Coonass, or Coon-ass, is a term for a person of Cajun ethnicity. Some view it as derogatory; however, many Cajuns embrace the name.

==Usage==
Socioeconomic factors appear to influence how Cajuns are likely to view the term, with the acceptance and use of term being an example of covert prestige: some working-class Cajuns may regard the word "coonass" as a badge of ethnic pride, whereas it may be frowned upon by some middle- and upper-class Cajuns who may be more likely to regard the term as insulting or degrading, even when used by fellow Cajuns in reference to themselves. Despite an effort by Cajun activists to stamp out the term, it can be found on T-shirts, hats, and bumper stickers throughout Acadiana, the 22-parish Cajun homeland in south Louisiana. The term is also used by some of Cajun descent in nearby East Texas, Mississippi, and Lower Arkansas.

==Etymology==
The origins of "coonass" are obscure, and Cajuns have put forth several folk etymologies in an effort to explain the word's origin. Some of these hold that the word refers to the Cajuns' occasional habit of eating raccoons, or from the use of coonskin caps by the Cajuns' ancestors while fighting in the Battle of New Orleans or in the Revolutionary War under Spanish colonial Governor Bernardo de Gálvez. Another folk etymology attributes the term to the racial slur "coon," used in reference to African Americans. Another holds that the term derives from the shape of a woman after having children (like a raccoon viewed from above). Yet another folk etymology maintains that "coonass" is a corruption of the French and Latin word cunnus, a vulgar term for "vulva".
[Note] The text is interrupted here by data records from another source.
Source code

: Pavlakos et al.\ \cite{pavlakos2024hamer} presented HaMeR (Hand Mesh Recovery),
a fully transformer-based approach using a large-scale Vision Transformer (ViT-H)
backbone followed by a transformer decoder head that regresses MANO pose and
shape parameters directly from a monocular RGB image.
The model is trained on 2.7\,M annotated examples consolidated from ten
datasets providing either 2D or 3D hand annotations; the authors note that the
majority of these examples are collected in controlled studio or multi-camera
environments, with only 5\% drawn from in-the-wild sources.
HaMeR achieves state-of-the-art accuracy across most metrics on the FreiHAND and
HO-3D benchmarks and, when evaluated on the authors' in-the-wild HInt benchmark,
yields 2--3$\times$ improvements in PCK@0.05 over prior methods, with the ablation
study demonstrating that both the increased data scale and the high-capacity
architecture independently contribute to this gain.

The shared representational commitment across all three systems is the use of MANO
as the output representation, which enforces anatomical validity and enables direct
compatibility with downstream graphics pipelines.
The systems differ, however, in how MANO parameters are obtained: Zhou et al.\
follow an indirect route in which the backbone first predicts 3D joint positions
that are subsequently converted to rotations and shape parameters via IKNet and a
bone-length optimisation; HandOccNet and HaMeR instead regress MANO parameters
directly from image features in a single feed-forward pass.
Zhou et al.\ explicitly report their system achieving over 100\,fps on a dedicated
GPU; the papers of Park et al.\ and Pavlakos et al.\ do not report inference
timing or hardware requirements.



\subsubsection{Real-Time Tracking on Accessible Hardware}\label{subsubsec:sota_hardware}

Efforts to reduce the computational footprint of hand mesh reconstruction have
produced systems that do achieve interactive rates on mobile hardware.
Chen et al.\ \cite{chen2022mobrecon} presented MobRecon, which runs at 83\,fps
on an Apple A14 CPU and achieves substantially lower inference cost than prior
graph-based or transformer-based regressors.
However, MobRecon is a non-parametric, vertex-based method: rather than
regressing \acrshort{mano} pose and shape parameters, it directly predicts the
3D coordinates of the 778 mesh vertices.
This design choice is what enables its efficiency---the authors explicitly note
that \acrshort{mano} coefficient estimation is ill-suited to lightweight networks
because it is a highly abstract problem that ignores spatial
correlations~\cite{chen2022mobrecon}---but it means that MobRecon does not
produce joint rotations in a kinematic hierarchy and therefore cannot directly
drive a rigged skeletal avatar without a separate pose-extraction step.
The most popular folk etymology, however, stems from late Louisiana congressman and cultural activist James "Jimmy" Domengeaux, who maintained that "coonass" derived from the continental French word connasse. According to the French Wiktionary, the French Larousse dictionary, and the French Wikipedia, connasse entered the French language at the beginning of the 19th century and the term translates loosely to "dirty prostitute". Domengeaux asserted that Frenchmen used the term in reference to Cajun soldiers serving in France during World War I, and that Anglo-American soldiers overheard the term, transformed it into "coonass" and brought it back to the US as a disparaging term for Cajuns. Citing Domengeaux's etymology, Louisiana legislators passed a concurrent resolution in the 1980s condemning the word. Contrary to popular belief, the lawmakers did not ban the term. Research has since conflicted Domengeaux's proposed etymology. Indeed, photographic evidence shows that Cajuns themselves used the term prior to the time in which connasse allegedly morphed into "coonass".

==Examples==
- In the early 1980s, a Cajun worker sued his former employer over repeated use of the word "coonass" in the workplace. The lawsuit led directly to the federal government's recognition of the Cajuns as a national ethnic group as protected by the Civil Rights Act of 1964.
- Although the Louisiana State Legislature condemned the word's use in 1981, the Louisiana Air National Guard's acclaimed 159th Tactical Fighter Group referred to itself as the "Coonass Militia" until 1992.
- University of Alabama head football coach Nick Saban came under fire in early 2007 for using the term while speaking "off the record" to a reporter.
- New Orleans pianist-singer Dr. John described himself as one in the opening lines of "Black Gold", singing "take it from this coonass". The song was one of five tracks on Dr. John's 2008 album City That Care Forgot, co-composed by Cajun songwriter Bobby Charles.
- In July 2014, Texas House of Representatives member Dennis Bonnen made a remark on the House floor referring to the language spoken by children displaced from Hurricane Katrina as "coonass". Media reports characterized his use of the term as "derogatory", "offensive", and a "vulgar slang term".
- On May 9, 2025, the conservative journalist Rod Dreher, in a post on X, used the term in reference to the newly-elected pope, Pope Leo XIV, who has some Creole ancestry. Dreher was severely criticized for using a term that many think of as a racial slur.